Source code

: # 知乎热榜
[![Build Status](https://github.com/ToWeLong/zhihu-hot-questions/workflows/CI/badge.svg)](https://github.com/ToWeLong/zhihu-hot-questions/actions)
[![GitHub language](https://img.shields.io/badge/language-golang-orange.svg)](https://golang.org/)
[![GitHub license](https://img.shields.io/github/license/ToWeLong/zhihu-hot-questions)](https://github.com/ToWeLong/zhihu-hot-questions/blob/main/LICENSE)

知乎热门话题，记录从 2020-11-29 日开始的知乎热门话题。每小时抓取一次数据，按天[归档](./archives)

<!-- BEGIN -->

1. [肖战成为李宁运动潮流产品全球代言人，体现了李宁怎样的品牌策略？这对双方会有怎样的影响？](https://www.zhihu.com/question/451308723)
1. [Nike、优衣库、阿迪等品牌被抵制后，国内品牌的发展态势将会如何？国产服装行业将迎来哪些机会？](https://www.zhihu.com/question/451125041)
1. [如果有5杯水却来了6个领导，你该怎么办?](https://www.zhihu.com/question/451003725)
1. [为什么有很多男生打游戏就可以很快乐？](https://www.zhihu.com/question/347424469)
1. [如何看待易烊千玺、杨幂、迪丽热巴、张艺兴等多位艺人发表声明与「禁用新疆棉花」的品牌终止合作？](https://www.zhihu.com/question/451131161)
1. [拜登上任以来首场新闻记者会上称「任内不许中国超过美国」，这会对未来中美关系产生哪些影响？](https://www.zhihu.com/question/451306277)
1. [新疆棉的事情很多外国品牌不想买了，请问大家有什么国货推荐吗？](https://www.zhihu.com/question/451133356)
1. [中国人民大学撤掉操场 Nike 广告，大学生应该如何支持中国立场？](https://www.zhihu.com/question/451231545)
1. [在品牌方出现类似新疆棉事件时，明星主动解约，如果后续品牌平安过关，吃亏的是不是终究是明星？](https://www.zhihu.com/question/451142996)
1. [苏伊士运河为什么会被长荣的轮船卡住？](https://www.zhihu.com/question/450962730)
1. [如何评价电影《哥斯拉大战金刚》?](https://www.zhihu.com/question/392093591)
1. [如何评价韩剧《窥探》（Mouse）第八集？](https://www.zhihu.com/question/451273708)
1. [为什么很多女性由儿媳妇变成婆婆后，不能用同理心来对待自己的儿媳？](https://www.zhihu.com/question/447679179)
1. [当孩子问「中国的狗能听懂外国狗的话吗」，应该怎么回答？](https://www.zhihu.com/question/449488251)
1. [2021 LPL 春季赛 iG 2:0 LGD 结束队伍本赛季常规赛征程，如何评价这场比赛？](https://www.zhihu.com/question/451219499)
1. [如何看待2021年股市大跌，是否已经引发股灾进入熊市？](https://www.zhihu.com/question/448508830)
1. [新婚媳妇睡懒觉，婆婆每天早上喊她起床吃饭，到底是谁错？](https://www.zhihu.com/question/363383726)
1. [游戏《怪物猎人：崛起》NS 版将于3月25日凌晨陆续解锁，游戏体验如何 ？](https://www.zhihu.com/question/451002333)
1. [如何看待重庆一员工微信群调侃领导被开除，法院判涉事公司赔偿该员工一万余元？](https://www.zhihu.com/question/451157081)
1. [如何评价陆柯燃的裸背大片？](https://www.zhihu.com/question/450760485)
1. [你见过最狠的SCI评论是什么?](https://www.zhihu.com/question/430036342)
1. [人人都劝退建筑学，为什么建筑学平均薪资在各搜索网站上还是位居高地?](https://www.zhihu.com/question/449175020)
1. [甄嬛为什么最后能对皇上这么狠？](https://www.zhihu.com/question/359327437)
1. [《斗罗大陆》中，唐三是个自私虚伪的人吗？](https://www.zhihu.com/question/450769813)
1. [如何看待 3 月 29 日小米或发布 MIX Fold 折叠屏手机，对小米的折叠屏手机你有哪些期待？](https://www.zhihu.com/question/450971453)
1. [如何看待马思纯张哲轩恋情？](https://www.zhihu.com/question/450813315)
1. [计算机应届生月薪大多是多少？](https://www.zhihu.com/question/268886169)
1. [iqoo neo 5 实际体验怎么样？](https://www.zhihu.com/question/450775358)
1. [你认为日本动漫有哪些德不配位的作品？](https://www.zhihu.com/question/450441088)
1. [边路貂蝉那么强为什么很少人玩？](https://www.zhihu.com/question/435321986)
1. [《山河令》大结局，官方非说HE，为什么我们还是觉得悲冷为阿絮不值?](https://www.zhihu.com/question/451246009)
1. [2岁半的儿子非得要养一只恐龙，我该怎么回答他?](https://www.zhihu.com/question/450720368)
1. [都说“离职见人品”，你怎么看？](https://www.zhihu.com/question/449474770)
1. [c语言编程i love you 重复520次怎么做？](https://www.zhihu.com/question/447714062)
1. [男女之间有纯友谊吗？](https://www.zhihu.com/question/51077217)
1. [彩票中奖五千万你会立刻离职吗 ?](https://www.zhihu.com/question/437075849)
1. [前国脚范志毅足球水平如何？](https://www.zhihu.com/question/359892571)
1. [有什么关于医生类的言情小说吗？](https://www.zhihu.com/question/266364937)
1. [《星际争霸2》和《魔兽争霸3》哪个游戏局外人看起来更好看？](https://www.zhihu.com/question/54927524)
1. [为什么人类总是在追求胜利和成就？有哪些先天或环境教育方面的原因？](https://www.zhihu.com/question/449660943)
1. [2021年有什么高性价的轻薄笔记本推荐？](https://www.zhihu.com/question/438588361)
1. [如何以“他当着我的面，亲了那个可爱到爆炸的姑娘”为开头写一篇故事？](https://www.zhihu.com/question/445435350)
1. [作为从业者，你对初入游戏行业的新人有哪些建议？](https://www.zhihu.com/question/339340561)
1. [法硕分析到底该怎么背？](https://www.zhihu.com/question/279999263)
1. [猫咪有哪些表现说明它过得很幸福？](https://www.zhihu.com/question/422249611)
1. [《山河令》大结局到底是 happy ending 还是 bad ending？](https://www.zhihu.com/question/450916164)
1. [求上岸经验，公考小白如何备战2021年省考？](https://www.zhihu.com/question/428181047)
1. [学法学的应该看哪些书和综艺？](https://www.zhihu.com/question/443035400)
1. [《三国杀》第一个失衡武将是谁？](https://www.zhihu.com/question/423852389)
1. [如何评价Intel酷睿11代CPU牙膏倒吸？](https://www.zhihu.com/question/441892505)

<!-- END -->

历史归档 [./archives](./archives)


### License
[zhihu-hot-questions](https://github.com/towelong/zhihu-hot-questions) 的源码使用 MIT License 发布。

****

> **What the exercise asks**
From the data above, output every line exactly.

> **Answer box**
Source code

: # 知乎热榜
[![Build Status](https://github.com/ToWeLong/zhihu-hot-questions/workflows/CI/badge.svg)](https://github.com/ToWeLong/zhihu-hot-questions/actions)
[![GitHub language](https://img.shields.io/badge/language-golang-orange.svg)](https://golang.org/)
[![GitHub license](https://img.shields.io/github/license/ToWeLong/zhihu-hot-questions)](https://github.com/ToWeLong/zhihu-hot-questions/blob/main/LICENSE)

知乎热门话题，记录从 2020-11-29 日开始的知乎热门话题。每小时抓取一次数据，按天[归档](./archives)

<!-- BEGIN -->

1. [肖战成为李宁运动潮流产品全球代言人，体现了李宁怎样的品牌策略？这对双方会有怎样的影响？](https://www.zhihu.com/question/451308723)
1. [Nike、优衣库、阿迪等品牌被抵制后，国内品牌的发展态势将会如何？国产服装行业将迎来哪些机会？](https://www.zhihu.com/question/451125041)
1. [如果有5杯水却来了6个领导，你该怎么办?](https://www.zhihu.com/question/451003725)
1. [为什么有很多男生打游戏就可以很快乐？](https://www.zhihu.com/question/347424469)
1. [如何看待易烊千玺、杨幂、迪丽热巴、张艺兴等多位艺人发表声明与「禁用新疆棉花」的品牌终止合作？](https://www.zhihu.com/question/451131161)
1. [拜登上任以来首场新闻记者会上称「任内不许中国超过美国」，这会对未来中美关系产生哪些影响？](https://www.zhihu.com/question/451306277)
1. [新疆棉的事情很多外国品牌不想买了，请问大家有什么国货推荐吗？](https://www.zhihu.com/question/451133356)
1. [中国人民大学撤掉操场 Nike 广告，大学生应该如何支持中国立场？](https://www.zhihu.com/question/451231545)
1. [在品牌方出现类似新疆棉事件时，明星主动解约，如果后续品牌平安过关，吃亏的是不是终究是明星？](https://www.zhihu.com/question/451142996)
1. [苏伊士运河为什么会被长荣的轮船卡住？](https://www.zhihu.com/question/450962730)
1. [如何评价电影《哥斯拉大战金刚》?](https://www.zhihu.com/question/392093591)
1. [如何评价韩剧《窥探》（Mouse）第八集？](https://www.zhihu.com/question/451273708)
1. [为什么很多女性由儿媳妇变成婆婆后，不能用同理心来对待自己的儿媳？](https://www.zhihu.com/question/447679179)
1. [当孩子问「中国的狗能听懂外国狗的话吗」，应该怎么回答？](https://www.zhihu.com/question/449488251)
1. [2021 LPL 春季赛 iG 2:0 LGD 结束队伍本赛季常规赛征程，如何评价这场比赛？](https://www.zhihu.com/question/451219499)
1. [如何看待2021年股市大跌，是否已经引发股灾进入熊市？](https://www.zhihu.com/question/448508830)
1. [新婚媳妇睡懒觉，婆婆每天早上喊她起床吃饭，到底是谁错？](https://www.zhihu.com/question/363383726)
1. [游戏《怪物猎人：崛起》NS 版将于3月25日凌晨陆续解锁，游戏体验如何 ？](https://www.zhihu.com/question/451002333)
1. [如何看待重庆一员工微信群调侃领导被开除，法院判涉事公司赔偿该员工一万余元？](https://www.zhihu.com/question/451157081)
1. [如何评价陆柯燃的裸背大片？](https://www.zhihu.com/question/450760485)
1. [你见过最狠的SCI评论是什么?](https://www.zhihu.com/question/430036342)
1. [人人都劝退建筑学，为什么建筑学平均薪资在各搜索网站上还是位居高地?](https://www.zhihu.com/question/449175020)
1. [甄嬛为什么最后能对皇上这么狠？](https://www.zhihu.com/question/359327437)
1. [《斗罗大陆》中，唐三是个自私虚伪的人吗？](https://www.zhihu.com/question/450769813)
1. [如何看待 3 月 29 日小米或发布 MIX Fold 折叠屏手机，对小米的折叠屏手机你有哪些期待？](https://www.zhihu.com/question/450971453)
1. [如何看待马思纯张哲轩恋情？](https://www.zhihu.com/question/450813315)
1. [计算机应届生月薪大多是多少？](https://www.zhihu.com/question/268886169)
1. [iqoo neo 5 实际体验怎么样？](https://www.zhihu.com/question/450775358)
1. [你认为日本动漫有哪些德不配位的作品？](https://www.zhihu.com/question/450441088)
1. [边路貂蝉那么强为什么很少人玩？](https://www.zhihu.com/question/435321986)
1. [《山河令》大结局，官方非说HE，为什么我们还是觉得悲冷为阿絮不值?](https://www.zhihu.com/question/451246009)
1. [2岁半的儿子非得要养一只恐龙，我该怎么回答他?](https://www.zhihu.com/question/450720368)
1. [都说“离职见人品”，你怎么看？](https://www.zhihu.com/question/449474770)
1. [c语言编程i love you 重复520次怎么做？](https://www.zhihu.com/question/447714062)
1. [男女之间有纯友谊吗？](https://www.zhihu.com/question/51077217)
1. [彩票中奖五千万你会立刻离职吗 ?](https://www.zhihu.com/question/437075849)
1. [前国脚范志毅足球水平如何？](https://www.zhihu.com/question/359892571)
1. [有什么关于医生类的言情小说吗？](https://www.zhihu.com/question/266364937)
1. [《星际争霸2》和《魔兽争霸3》哪个游戏局外人看起来更好看？](https://www.zhihu.com/question/54927524)
1. [为什么人类总是在追求胜利和成就？有哪些先天或环境教育方面的原因？](https://www.zhihu.com/question/449660943)
1. [2021年有什么高性价的轻薄笔记本推荐？](https://www.zhihu.com/question/438588361)
1. [如何以“他当着我的面，亲了那个可爱到爆炸的姑娘”为开头写一篇故事？](https://www.zhihu.com/question/445435350)
1. [作为从业者，你对初入游戏行业的新人有哪些建议？](https://www.zhihu.com/question/339340561)
1. [法硕分析到底该怎么背？](https://www.zhihu.com/question/279999263)
1. [猫咪有哪些表现说明它过得很幸福？](https://www.zhihu.com/question/422249611)
1. [《山河令》大结局到底是 happy ending 还是 bad ending？](https://www.zhihu.com/question/450916164)
1. [求上岸经验，公考小白如何备战2021年省考？](https://www.zhihu.com/question/428181047)
1. [学法学的应该看哪些书和综艺？](https://www.zhihu.com/question/443035400)
1. [《三国杀》第一个失衡武将是谁？](https://www.zhihu.com/question/423852389)
1. [如何评价Intel酷睿11代CPU牙膏倒吸？](https://www.zhihu.com/question/441892505)

<!-- END -->

历史归档 [./archives](./archives)


### License
[zhihu-hot-questions](https://github.com/towelong/zhihu-hot-questions) 的源码使用 MIT License 发布。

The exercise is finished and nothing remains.